29984 – [XSLT30] Lessen the restraint on required raising of XTSE3430 for constructs not guaranteed streamable per our rules

This is an archived snapshot of W3C's public bugzilla bug tracker, decommissioned in April 2019. Please see the home page for more details.

Bug 29984 - [XSLT30] Lessen the restraint on required raising of XTSE3430 for constructs not guaranteed streamable per our rules

Summary: [XSLT30] Lessen the restraint on required raising of XTSE3430 for constructs ...

Status:	CLOSED WORKSFORME

Alias:	None

Product:	XPath / XQuery / XSLT
Classification:	Unclassified
Component:	XSLT 3.0 (show other bugs)
Version:	Candidate Recommendation
Hardware:	PC Windows NT

Importance:	P2 normal
Target Milestone:	---
Assignee:	Michael Kay
QA Contact:	Mailing list for public feedback on specs from XSL and XML Query WGs

URL:
Whiteboard:
Keywords:

Depends on:
Blocks:

Reported:	2016-11-06 10:09 UTC by Abel Braaksma
Modified:	2017-01-12 12:11 UTC (History)
CC List:	1 user (show)

See Also:

Attachments

Description Abel Braaksma 2016-11-06 10:09:50 UTC

We require a processor to offer a user option to raise the error XTSE3430 when a construct is not guaranteed streamable per the rules in the specification.

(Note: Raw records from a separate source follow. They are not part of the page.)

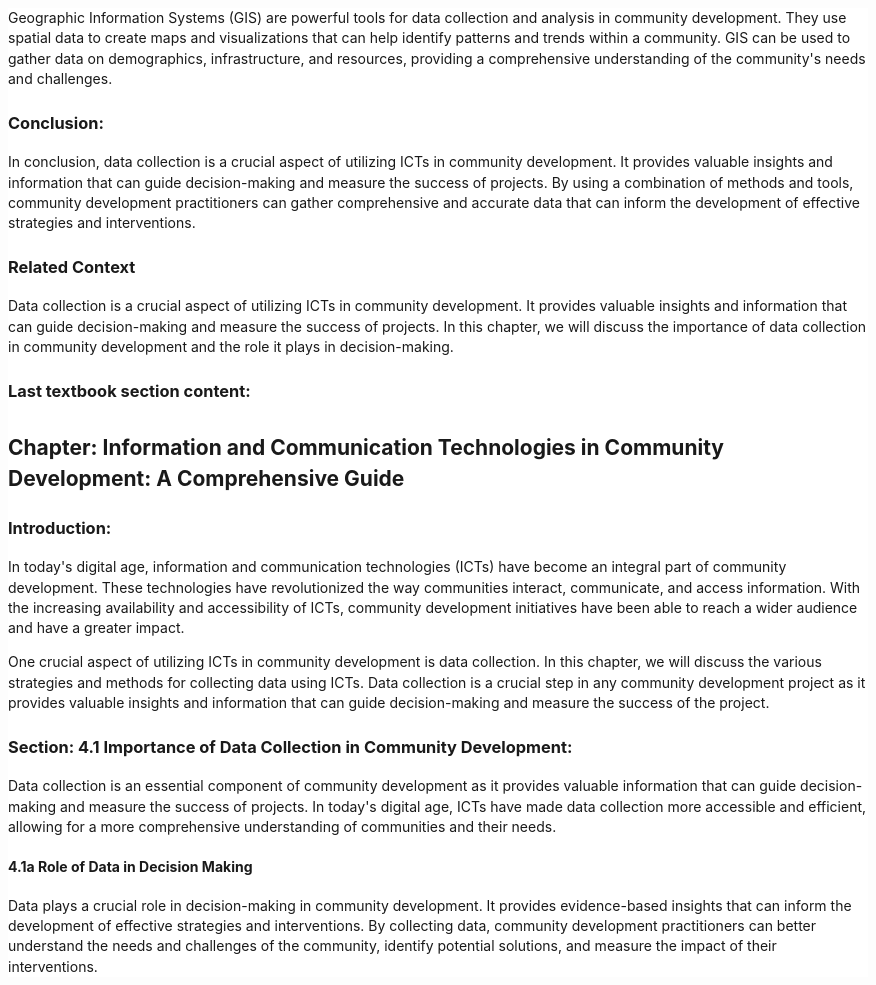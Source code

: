 Geographic Information Systems (GIS) are powerful tools for data collection and analysis in community development. They use spatial data to create maps and visualizations that can help identify patterns and trends within a community. GIS can be used to gather data on demographics, infrastructure, and resources, providing a comprehensive understanding of the community's needs and challenges.

### Conclusion:

In conclusion, data collection is a crucial aspect of utilizing ICTs in community development. It provides valuable insights and information that can guide decision-making and measure the success of projects. By using a combination of methods and tools, community development practitioners can gather comprehensive and accurate data that can inform the development of effective strategies and interventions. 


### Related Context
Data collection is a crucial aspect of utilizing ICTs in community development. It provides valuable insights and information that can guide decision-making and measure the success of projects. In this chapter, we will discuss the importance of data collection in community development and the role it plays in decision-making.

### Last textbook section content:

## Chapter: Information and Communication Technologies in Community Development: A Comprehensive Guide

### Introduction:

In today's digital age, information and communication technologies (ICTs) have become an integral part of community development. These technologies have revolutionized the way communities interact, communicate, and access information. With the increasing availability and accessibility of ICTs, community development initiatives have been able to reach a wider audience and have a greater impact.

One crucial aspect of utilizing ICTs in community development is data collection. In this chapter, we will discuss the various strategies and methods for collecting data using ICTs. Data collection is a crucial step in any community development project as it provides valuable insights and information that can guide decision-making and measure the success of the project.

### Section: 4.1 Importance of Data Collection in Community Development:

Data collection is an essential component of community development as it provides valuable information that can guide decision-making and measure the success of projects. In today's digital age, ICTs have made data collection more accessible and efficient, allowing for a more comprehensive understanding of communities and their needs.

#### 4.1a Role of Data in Decision Making

Data plays a crucial role in decision-making in community development. It provides evidence-based insights that can inform the development of effective strategies and interventions. By collecting data, community development practitioners can better understand the needs and challenges of the community, identify potential solutions, and measure the impact of their interventions.
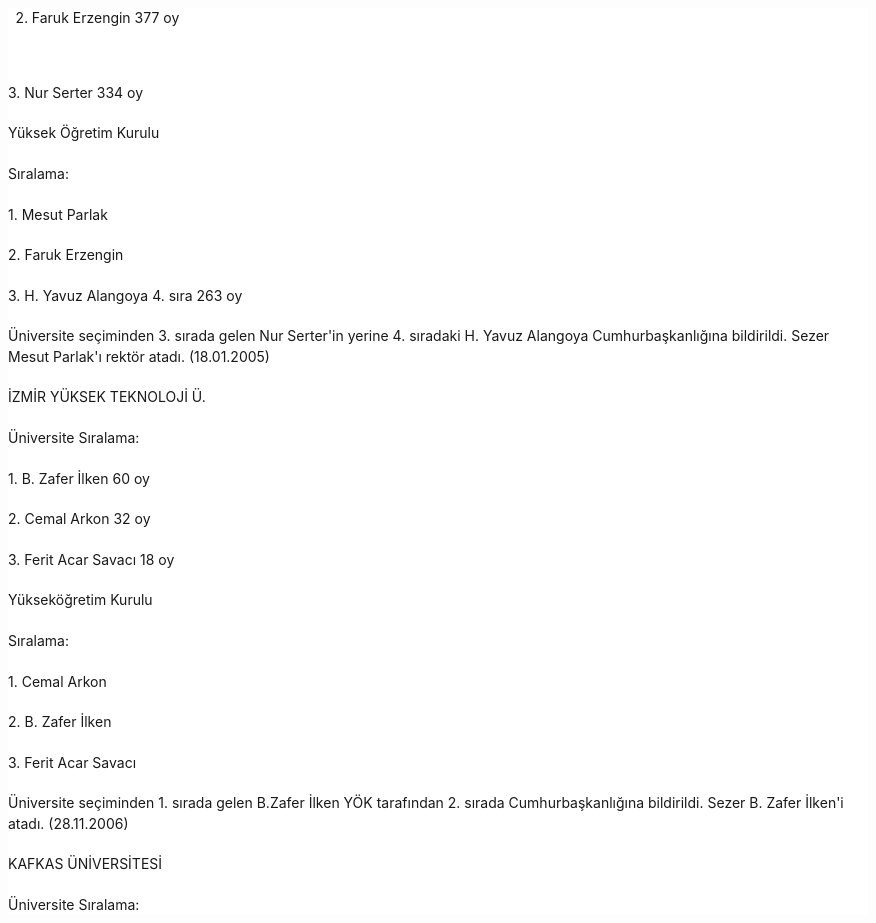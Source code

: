  2. Faruk Erzengin 377 oy
 <br/>
 <br/>
 3. Nur Serter 334 oy
 <br/>
 <br/>
 Yüksek Öğretim Kurulu
 <br/>
 <br/>
 Sıralama:
 <br/>
 <br/>
 1. Mesut Parlak
 <br/>
 <br/>
 2. Faruk Erzengin
 <br/>
 <br/>
 3. H. Yavuz Alangoya 4. sıra 263 oy
 <br/>
 <br/>
 Üniversite  seçiminden  3.   sırada  gelen Nur  Serter'in  yerine  4.   sıradaki H.   Yavuz Alangoya Cumhurbaşkanlığına bildirildi. Sezer Mesut Parlak'ı rektör atadı.  (18.01.2005)
 <br/>
 <br/>
 İZMİR YÜKSEK TEKNOLOJİ Ü.
 <br/>
 <br/>
 Üniversite Sıralama:
 <br/>
 <br/>
 1. B. Zafer İlken 60 oy
 <br/>
 <br/>
 2. Cemal Arkon 32 oy
 <br/>
 <br/>
 3. Ferit Acar Savacı 18 oy
 <br/>
 <br/>
 Yükseköğretim Kurulu
 <br/>
 <br/>
 Sıralama:
 <br/>
 <br/>
 1. Cemal Arkon
 <br/>
 <br/>
 2. B. Zafer İlken
 <br/>
 <br/>
 3. Ferit Acar Savacı
 <br/>
 <br/>
 Üniversite seçiminden 1. sırada gelen B.Zafer İlken YÖK tarafından 2. sırada Cumhurbaşkanlığına bildirildi. Sezer B. Zafer İlken'i atadı. (28.11.2006)
 <br/>
 <br/>
 KAFKAS ÜNİVERSİTESİ
 <br/>
 <br/>
 Üniversite Sıralama:
 <br/>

I know this option has had considerable debate in the past, but I would like to (slightly) lessen this requirement.

Specifically, processors may very well pre-optimize expressions and constructs if they evaluate to an empty sequence or a constant value. Example:

every $a in foo[false()] satisfies $a[@x = 1]

This is not allowed with streaming (binding a node to a variable). But the set of $a is empty (replace "foo[false()]" with any expression that is statically empty).

I wouldn't be surprised if most processors detect this at the parsing phase, and do not detect it being not guaranteed-streamable (but streamable nonetheless). I know we miss it.

While I am not certain what exactly we can do here, I am thinking of something along those lines:

Replace:

[Definition: A guaranteed-streamable construct is a construct that is declared to be streamable and that follows the particular rules for that construct to make streaming possible, as defined by the analysis in this specification.]

with

[Definition: A guaranteed-streamable construct is a construct that is declared to be streamable and that follows the particular rules for that construct to make streaming possible, as defined by the analysis in this specification, or any construct that can statically be determined to never require access to a streamed node but that would otherwise not be guaranteed streamable according to the rules in this specification.]. Whether or not a processor can determine statically that a construct does not require access to a streamed node is implementation-dependent.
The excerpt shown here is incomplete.